***** Available records *****

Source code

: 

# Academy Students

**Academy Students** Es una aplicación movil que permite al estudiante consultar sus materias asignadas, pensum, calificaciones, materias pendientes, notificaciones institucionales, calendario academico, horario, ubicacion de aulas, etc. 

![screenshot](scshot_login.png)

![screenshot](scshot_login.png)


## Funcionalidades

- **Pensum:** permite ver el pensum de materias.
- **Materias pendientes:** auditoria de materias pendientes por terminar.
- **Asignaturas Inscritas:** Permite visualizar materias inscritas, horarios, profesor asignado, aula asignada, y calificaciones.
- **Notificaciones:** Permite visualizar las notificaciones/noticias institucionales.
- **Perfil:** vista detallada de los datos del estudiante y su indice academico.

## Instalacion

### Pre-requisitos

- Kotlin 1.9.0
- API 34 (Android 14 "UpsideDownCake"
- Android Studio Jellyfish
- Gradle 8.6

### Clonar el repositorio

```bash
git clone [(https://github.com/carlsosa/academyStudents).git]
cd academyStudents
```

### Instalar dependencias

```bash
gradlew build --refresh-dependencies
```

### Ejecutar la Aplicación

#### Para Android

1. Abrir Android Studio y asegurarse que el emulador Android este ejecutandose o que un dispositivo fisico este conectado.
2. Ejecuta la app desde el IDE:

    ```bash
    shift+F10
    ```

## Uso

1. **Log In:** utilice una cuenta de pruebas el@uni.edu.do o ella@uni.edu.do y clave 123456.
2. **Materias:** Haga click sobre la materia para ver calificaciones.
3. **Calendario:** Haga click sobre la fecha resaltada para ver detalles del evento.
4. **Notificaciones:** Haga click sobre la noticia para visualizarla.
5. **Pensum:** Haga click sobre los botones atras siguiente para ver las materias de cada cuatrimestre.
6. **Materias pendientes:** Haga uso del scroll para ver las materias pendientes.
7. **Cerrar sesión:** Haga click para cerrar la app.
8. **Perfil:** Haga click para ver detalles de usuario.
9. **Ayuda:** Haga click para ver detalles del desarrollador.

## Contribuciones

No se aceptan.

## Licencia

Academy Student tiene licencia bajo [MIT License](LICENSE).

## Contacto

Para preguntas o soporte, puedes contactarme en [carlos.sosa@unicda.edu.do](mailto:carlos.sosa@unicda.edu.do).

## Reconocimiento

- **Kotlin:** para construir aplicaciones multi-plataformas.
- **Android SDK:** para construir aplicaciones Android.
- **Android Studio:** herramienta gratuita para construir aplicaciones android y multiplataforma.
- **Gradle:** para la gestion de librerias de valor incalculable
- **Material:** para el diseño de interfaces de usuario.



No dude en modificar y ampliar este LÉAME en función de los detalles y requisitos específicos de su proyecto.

*****

- _What needs to be done_
Give back the entries above exactly as they are, from their first line through the line that contains "## Licencia", both included, with nothing else.

- _Output for this exercise_
Source code

: 

# Academy Students

**Academy Students** Es una aplicación movil que permite al estudiante consultar sus materias asignadas, pensum, calificaciones, materias pendientes, notificaciones institucionales, calendario academico, horario, ubicacion de aulas, etc. 

![screenshot](scshot_login.png)

![screenshot](scshot_login.png)


## Funcionalidades

- **Pensum:** permite ver el pensum de materias.
- **Materias pendientes:** auditoria de materias pendientes por terminar.
- **Asignaturas Inscritas:** Permite visualizar materias inscritas, horarios, profesor asignado, aula asignada, y calificaciones.
- **Notificaciones:** Permite visualizar las notificaciones/noticias institucionales.
- **Perfil:** vista detallada de los datos del estudiante y su indice academico.

## Instalacion

### Pre-requisitos

- Kotlin 1.9.0
- API 34 (Android 14 "UpsideDownCake"
- Android Studio Jellyfish
- Gradle 8.6

### Clonar el repositorio

```bash
git clone [(https://github.com/carlsosa/academyStudents).git]
cd academyStudents
```

### Instalar dependencias

```bash
gradlew build --refresh-dependencies
```

### Ejecutar la Aplicación

#### Para Android

1. Abrir Android Studio y asegurarse que el emulador Android este ejecutandose o que un dispositivo fisico este conectado.
2. Ejecuta la app desde el IDE:

    ```bash
    shift+F10
    ```

## Uso

1. **Log In:** utilice una cuenta de pruebas el@uni.edu.do o ella@uni.edu.do y clave 123456.
2. **Materias:** Haga click sobre la materia para ver calificaciones.
3. **Calendario:** Haga click sobre la fecha resaltada para ver detalles del evento.
4. **Notificaciones:** Haga click sobre la noticia para visualizarla.
5. **Pensum:** Haga click sobre los botones atras siguiente para ver las materias de cada cuatrimestre.
6. **Materias pendientes:** Haga uso del scroll para ver las materias pendientes.
7. **Cerrar sesión:** Haga click para cerrar la app.
8. **Perfil:** Haga click para ver detalles de usuario.
9. **Ayuda:** Haga click para ver detalles del desarrollador.

## Contribuciones

No se aceptan.

## Licencia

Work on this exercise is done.